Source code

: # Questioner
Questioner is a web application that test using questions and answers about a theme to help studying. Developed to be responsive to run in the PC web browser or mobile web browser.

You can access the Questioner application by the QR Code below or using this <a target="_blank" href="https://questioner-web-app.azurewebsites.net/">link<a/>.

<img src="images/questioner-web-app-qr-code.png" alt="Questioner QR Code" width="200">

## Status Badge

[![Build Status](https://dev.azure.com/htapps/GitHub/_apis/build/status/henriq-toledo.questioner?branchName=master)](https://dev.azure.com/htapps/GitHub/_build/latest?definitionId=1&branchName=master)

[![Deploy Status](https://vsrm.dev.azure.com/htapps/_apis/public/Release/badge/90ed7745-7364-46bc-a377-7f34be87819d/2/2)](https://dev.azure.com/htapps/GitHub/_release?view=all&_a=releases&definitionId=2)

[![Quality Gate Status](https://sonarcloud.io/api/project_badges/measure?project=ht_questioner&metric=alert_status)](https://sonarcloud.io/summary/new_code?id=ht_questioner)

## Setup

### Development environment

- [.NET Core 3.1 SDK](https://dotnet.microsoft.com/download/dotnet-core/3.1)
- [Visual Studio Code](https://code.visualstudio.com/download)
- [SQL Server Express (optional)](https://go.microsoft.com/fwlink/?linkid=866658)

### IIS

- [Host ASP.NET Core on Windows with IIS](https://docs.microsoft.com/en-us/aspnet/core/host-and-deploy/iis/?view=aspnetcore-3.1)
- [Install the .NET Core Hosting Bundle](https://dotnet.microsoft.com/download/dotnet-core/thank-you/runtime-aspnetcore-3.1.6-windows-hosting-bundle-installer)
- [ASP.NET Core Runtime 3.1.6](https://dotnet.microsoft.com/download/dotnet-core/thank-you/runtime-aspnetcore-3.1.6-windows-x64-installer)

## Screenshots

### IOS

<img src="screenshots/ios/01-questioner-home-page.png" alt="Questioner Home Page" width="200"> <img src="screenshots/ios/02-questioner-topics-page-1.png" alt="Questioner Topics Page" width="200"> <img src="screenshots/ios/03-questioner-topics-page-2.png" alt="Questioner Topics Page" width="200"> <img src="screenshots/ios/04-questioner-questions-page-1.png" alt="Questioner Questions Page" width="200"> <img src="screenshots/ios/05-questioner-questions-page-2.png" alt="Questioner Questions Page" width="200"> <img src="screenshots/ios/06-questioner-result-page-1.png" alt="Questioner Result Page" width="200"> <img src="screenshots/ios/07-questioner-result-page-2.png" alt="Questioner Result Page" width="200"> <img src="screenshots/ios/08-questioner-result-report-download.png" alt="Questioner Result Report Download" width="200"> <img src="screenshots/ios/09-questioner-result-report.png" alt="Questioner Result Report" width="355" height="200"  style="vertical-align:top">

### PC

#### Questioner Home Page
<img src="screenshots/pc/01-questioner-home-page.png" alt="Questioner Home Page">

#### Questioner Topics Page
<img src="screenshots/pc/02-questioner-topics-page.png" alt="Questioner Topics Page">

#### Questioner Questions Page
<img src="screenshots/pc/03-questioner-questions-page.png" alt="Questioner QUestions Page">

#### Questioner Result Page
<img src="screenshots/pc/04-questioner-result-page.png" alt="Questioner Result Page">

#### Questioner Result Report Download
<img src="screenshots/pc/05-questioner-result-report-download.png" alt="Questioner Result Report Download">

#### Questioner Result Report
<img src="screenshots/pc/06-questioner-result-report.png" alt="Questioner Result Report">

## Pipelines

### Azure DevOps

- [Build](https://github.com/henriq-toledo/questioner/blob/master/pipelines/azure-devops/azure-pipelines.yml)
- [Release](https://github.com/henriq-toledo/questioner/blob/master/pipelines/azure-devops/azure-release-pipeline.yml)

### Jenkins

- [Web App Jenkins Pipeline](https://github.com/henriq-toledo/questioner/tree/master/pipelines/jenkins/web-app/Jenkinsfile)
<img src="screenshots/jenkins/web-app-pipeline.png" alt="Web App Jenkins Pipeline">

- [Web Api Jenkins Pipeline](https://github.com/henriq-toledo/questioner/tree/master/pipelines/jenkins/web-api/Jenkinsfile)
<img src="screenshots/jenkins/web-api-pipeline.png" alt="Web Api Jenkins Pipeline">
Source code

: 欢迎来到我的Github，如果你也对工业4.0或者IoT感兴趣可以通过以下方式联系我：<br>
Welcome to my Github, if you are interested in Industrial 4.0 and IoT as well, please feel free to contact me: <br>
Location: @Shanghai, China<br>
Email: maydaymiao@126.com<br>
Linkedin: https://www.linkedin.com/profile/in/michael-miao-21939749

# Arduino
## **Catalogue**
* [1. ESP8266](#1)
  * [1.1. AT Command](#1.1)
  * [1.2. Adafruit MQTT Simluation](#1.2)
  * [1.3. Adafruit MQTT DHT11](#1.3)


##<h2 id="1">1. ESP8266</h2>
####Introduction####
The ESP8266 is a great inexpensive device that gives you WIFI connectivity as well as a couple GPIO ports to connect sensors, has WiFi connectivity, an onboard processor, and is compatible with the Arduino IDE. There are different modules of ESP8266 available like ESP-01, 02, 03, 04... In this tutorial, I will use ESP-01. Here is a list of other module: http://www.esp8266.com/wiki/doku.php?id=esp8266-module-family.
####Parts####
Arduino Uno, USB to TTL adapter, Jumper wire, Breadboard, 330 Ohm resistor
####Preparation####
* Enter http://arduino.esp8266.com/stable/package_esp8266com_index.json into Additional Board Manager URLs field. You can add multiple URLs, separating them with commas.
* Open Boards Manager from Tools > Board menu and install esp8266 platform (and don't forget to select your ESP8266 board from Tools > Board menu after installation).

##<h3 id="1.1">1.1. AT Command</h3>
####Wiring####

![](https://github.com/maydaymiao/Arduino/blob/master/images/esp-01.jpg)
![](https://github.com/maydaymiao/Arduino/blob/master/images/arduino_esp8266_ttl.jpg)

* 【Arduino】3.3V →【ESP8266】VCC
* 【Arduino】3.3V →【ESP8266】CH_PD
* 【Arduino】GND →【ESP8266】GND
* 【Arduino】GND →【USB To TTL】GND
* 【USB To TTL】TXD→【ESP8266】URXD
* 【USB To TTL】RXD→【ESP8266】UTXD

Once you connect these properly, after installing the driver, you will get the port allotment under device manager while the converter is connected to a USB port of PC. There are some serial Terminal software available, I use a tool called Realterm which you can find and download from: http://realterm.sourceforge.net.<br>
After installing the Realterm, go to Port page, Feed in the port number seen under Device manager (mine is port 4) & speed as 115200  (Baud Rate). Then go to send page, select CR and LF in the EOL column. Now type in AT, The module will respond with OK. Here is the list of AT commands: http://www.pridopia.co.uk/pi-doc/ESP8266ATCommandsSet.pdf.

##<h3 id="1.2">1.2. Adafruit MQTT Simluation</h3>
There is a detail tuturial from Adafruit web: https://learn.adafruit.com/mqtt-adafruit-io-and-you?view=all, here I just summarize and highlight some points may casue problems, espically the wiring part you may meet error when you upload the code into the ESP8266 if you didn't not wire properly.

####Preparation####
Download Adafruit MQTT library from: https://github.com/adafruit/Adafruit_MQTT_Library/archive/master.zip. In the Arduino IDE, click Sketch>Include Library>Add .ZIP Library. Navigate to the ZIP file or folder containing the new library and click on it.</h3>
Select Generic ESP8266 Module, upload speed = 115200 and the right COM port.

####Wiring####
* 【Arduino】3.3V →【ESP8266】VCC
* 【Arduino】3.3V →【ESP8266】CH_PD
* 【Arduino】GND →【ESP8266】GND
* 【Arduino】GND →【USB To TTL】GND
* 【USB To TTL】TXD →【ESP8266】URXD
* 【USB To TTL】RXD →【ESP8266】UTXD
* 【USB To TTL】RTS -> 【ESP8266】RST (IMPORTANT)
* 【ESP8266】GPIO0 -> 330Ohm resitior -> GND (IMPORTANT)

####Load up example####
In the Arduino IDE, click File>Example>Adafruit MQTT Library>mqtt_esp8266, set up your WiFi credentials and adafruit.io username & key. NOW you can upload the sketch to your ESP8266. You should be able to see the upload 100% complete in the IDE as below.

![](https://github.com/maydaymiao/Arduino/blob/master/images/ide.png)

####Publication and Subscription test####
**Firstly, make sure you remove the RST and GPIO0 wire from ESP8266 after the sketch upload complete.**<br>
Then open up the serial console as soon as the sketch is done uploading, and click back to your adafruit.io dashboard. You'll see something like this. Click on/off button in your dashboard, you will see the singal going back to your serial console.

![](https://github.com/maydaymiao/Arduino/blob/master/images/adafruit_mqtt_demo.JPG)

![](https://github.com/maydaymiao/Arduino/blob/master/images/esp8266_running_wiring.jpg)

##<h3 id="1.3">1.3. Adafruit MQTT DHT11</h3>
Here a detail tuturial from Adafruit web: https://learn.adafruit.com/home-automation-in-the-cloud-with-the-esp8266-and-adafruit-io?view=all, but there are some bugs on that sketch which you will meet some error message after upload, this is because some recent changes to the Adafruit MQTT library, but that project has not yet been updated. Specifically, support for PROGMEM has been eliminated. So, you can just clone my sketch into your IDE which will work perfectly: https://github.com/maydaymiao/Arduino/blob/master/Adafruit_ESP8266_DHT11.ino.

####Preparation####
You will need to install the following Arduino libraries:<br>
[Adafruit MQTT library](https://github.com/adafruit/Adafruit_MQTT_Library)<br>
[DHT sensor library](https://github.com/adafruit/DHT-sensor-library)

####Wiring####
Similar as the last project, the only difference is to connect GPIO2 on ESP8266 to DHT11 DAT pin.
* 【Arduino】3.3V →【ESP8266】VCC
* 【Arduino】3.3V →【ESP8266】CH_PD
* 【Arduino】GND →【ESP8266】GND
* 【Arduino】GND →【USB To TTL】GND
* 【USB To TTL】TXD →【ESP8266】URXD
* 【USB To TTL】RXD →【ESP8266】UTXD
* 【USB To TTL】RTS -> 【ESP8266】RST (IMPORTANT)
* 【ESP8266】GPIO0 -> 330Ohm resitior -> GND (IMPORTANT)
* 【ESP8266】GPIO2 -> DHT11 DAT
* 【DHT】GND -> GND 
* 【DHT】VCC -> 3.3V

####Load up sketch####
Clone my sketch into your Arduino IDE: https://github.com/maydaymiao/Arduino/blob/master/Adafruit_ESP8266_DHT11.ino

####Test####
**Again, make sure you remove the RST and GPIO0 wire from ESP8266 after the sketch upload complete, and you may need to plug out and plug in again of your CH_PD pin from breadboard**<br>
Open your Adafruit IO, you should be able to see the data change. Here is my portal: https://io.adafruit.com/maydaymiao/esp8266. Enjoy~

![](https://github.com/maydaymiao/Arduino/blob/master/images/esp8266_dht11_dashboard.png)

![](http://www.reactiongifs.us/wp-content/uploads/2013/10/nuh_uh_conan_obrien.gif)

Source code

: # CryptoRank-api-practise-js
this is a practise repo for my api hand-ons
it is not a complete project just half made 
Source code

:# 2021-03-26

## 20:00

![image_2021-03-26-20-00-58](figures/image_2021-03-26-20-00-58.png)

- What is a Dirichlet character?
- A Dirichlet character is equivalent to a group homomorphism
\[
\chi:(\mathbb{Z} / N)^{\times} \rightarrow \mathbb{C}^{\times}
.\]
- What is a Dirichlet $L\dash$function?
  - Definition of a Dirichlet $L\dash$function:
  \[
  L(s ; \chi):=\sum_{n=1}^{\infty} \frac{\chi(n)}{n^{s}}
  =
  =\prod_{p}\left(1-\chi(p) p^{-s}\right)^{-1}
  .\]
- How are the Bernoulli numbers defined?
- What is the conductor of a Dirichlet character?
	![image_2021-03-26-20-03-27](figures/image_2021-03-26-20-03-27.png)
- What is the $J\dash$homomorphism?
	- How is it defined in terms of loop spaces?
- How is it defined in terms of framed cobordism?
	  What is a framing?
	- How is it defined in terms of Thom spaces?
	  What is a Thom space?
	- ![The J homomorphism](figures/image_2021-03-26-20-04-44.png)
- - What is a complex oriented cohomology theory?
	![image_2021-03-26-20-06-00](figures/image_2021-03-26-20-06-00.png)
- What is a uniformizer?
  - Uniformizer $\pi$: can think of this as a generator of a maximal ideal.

#### [Aim of the task]
Return, from the data above, each line in which the string "function" appears.

#### [Written response]
- What is a Dirichlet $L\dash$function?
  - Definition of a Dirichlet $L\dash$function:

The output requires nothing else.